Problem requirements: Check every line of the entries that follow, and copy the ones containing "state".

Record excerpts START

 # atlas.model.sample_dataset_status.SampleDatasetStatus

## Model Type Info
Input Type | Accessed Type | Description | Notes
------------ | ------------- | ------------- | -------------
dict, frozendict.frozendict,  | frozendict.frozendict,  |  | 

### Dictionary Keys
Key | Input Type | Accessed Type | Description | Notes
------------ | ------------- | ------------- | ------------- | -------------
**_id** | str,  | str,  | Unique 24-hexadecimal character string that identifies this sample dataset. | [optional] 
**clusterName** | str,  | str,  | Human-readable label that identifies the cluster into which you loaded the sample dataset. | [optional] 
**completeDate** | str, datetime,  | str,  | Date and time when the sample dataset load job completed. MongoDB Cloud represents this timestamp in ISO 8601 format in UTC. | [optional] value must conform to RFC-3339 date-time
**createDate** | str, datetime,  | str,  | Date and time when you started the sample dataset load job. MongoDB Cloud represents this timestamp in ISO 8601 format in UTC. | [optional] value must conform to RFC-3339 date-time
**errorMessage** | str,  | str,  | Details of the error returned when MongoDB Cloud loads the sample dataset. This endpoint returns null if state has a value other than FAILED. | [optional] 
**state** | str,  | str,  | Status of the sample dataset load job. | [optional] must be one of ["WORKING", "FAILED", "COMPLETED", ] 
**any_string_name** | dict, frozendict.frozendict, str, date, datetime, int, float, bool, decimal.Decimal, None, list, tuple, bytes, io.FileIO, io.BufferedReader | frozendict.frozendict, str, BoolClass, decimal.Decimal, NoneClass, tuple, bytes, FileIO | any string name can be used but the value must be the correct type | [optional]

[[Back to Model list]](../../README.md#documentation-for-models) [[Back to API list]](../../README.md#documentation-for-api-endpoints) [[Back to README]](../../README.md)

Record excerpts END

Result of the exercise:
**errorMessage** | str,  | str,  | Details of the error returned when MongoDB Cloud loads the sample dataset. This endpoint returns null if state has a value other than FAILED. | [optional] 
**state** | str,  | str,  | Status of the sample dataset load job. | [optional] must be one of ["WORKING", "FAILED", "COMPLETED", ] 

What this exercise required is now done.